BRIEF:
What is needed is an exact repetition of the lines below, from the first one through the one holding "available in Prometheus.", with no pictures and nothing else.

DATA UNDER STUDY:
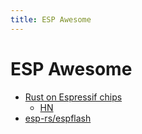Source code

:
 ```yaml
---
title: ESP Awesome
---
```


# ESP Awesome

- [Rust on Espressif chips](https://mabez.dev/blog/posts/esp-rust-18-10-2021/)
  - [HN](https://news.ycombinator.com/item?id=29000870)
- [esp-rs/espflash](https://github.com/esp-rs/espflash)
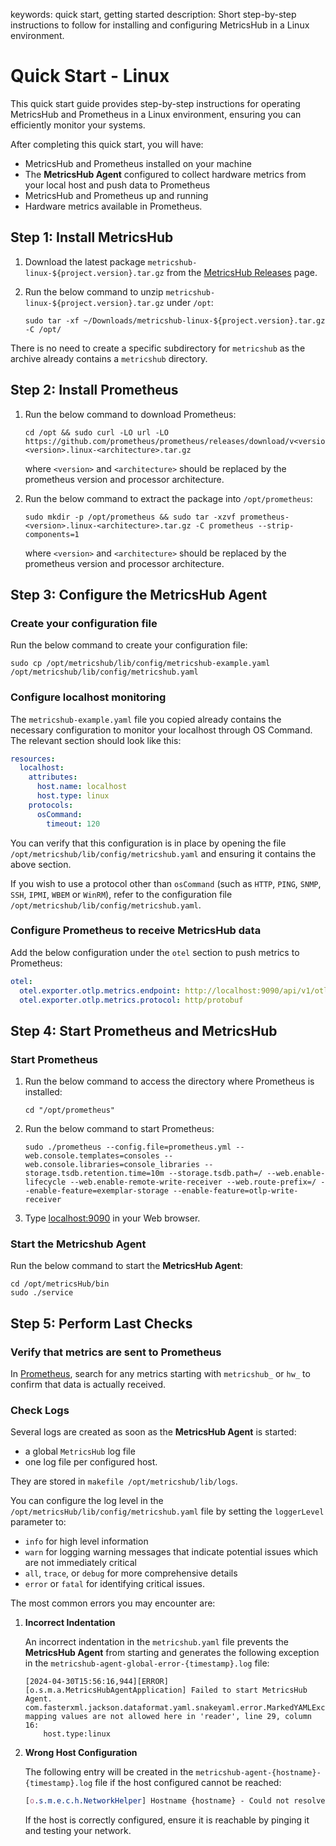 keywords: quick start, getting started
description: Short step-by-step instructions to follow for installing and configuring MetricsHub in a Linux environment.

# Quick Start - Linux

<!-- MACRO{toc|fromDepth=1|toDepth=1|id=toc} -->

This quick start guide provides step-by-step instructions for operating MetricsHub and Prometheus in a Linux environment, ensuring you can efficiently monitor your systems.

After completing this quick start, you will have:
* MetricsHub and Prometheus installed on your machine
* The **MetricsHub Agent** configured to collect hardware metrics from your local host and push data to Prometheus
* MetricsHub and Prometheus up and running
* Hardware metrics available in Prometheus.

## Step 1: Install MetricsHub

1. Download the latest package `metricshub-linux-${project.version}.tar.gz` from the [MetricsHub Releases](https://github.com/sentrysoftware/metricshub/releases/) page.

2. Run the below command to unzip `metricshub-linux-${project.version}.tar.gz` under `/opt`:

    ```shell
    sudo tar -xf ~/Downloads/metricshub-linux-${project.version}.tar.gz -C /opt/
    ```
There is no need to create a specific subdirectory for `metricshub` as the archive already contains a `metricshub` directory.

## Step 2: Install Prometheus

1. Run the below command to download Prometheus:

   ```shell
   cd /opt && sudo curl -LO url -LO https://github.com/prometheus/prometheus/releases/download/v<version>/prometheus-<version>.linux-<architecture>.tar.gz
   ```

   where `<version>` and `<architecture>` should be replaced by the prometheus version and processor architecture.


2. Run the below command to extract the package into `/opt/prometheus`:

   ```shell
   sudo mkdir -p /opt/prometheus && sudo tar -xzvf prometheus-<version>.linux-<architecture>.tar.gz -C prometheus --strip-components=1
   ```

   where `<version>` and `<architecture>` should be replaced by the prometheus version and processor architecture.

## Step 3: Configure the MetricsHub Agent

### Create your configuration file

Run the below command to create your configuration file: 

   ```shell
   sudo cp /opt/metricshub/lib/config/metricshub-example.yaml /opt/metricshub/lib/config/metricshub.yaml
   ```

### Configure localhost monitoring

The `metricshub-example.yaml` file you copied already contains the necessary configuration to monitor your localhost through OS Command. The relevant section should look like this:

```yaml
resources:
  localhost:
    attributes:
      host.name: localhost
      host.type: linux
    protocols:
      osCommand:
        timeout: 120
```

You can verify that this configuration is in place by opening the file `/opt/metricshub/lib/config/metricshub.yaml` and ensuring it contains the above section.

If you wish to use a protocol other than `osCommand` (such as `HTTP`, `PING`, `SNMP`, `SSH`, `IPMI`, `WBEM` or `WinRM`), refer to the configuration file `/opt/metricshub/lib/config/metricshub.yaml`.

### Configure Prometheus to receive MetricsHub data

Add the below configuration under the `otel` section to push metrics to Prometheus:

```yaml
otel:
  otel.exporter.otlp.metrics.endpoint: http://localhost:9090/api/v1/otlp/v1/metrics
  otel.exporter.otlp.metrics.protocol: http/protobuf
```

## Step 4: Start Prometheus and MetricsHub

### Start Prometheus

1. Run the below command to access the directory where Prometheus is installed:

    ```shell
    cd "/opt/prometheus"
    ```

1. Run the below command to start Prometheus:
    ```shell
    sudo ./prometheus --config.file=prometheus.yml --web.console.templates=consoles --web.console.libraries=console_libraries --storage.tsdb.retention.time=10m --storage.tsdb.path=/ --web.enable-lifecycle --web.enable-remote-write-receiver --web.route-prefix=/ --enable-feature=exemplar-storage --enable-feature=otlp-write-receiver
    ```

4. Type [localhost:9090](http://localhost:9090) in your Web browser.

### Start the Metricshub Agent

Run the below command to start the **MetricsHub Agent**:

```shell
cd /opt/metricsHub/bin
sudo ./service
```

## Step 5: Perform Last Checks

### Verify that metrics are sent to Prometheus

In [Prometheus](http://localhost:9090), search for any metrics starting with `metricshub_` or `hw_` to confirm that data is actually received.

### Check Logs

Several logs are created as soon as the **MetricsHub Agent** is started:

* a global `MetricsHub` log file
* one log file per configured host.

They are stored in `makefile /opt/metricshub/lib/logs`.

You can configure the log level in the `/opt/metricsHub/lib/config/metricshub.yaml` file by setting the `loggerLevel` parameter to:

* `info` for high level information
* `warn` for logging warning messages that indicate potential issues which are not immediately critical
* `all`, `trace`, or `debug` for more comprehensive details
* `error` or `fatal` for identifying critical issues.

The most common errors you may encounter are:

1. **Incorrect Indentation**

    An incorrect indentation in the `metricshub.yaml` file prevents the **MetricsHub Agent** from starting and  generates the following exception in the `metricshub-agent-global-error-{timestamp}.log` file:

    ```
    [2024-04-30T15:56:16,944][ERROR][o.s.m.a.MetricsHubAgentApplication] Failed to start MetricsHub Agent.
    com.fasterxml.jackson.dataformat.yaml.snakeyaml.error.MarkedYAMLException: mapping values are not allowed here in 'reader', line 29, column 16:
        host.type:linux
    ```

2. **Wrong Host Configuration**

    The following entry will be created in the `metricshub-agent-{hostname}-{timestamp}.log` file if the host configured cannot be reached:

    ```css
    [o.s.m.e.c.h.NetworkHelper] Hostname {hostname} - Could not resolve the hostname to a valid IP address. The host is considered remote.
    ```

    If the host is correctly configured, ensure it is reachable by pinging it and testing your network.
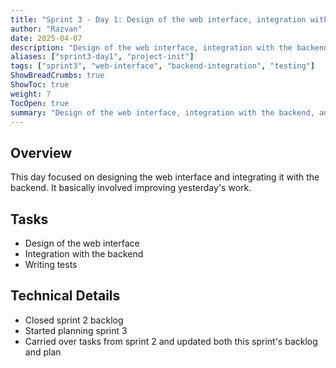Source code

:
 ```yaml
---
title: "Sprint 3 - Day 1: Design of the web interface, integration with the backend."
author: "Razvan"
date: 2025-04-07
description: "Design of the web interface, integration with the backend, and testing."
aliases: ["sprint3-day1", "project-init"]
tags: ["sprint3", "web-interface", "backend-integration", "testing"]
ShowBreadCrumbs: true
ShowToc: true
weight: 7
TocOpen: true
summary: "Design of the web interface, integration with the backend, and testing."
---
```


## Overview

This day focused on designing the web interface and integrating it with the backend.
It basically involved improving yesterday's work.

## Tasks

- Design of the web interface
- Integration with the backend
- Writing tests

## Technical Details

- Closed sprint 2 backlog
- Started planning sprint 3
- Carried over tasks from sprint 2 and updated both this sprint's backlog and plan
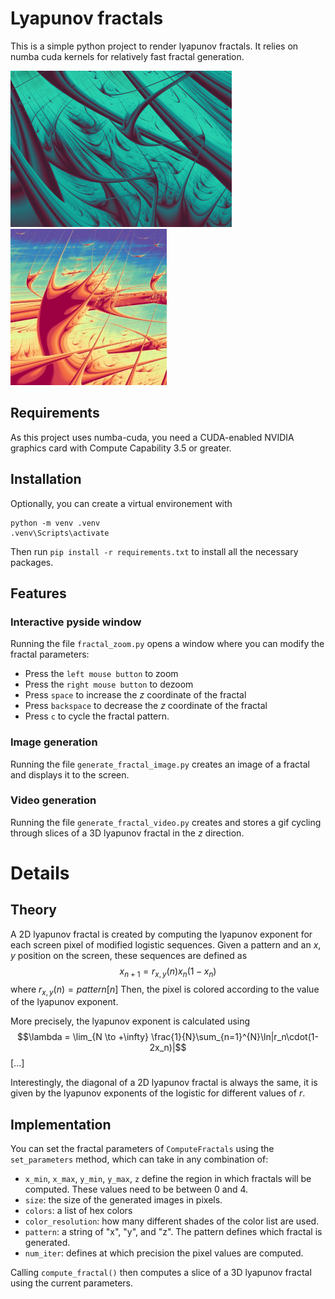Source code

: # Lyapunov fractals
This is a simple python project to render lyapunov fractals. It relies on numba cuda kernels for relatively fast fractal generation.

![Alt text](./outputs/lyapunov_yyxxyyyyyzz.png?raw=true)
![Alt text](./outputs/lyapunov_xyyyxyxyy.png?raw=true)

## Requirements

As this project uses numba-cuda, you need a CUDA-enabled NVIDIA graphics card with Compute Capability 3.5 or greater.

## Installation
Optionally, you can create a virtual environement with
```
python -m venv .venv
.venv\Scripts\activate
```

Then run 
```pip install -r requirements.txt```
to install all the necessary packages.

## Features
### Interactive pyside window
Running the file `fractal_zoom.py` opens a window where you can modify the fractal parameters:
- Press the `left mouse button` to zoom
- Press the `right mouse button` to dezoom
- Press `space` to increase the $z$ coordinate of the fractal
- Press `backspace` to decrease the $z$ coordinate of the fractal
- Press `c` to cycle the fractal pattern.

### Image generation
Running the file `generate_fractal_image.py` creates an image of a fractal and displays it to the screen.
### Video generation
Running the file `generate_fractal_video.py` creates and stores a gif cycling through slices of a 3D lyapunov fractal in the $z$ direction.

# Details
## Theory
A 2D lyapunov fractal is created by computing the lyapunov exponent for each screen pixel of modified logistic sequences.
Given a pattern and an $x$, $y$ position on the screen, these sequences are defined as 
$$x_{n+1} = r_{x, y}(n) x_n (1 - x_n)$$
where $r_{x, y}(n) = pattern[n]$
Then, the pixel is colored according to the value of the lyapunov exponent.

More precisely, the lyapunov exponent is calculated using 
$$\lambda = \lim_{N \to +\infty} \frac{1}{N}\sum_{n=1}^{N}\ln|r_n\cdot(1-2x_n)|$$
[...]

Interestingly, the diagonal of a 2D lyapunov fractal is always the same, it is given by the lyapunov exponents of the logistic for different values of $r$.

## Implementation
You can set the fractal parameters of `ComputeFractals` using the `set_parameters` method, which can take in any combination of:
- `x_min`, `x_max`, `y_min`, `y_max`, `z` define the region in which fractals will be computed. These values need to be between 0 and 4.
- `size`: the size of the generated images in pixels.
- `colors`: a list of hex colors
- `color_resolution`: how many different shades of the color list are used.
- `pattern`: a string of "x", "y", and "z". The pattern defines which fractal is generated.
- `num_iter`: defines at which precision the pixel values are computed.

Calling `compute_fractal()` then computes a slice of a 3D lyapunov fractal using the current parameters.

ANSWER TO THE EXERCISE:
Source code

:
 ```yaml
---
title: ESP Awesome
---
```


# ESP Awesome

- [Rust on Espressif chips](https://mabez.dev/blog/posts/esp-rust-18-10-2021/)
  - [HN](https://news.ycombinator.com/item?id=29000870)
- [esp-rs/espflash](https://github.com/esp-rs/espflash)
 keywords: quick start, getting started
description: Short step-by-step instructions to follow for installing and configuring MetricsHub in a Linux environment.

# Quick Start - Linux

<!-- MACRO{toc|fromDepth=1|toDepth=1|id=toc} -->

This quick start guide provides step-by-step instructions for operating MetricsHub and Prometheus in a Linux environment, ensuring you can efficiently monitor your systems.

After completing this quick start, you will have:
* MetricsHub and Prometheus installed on your machine
* The **MetricsHub Agent** configured to collect hardware metrics from your local host and push data to Prometheus
* MetricsHub and Prometheus up and running
* Hardware metrics available in Prometheus.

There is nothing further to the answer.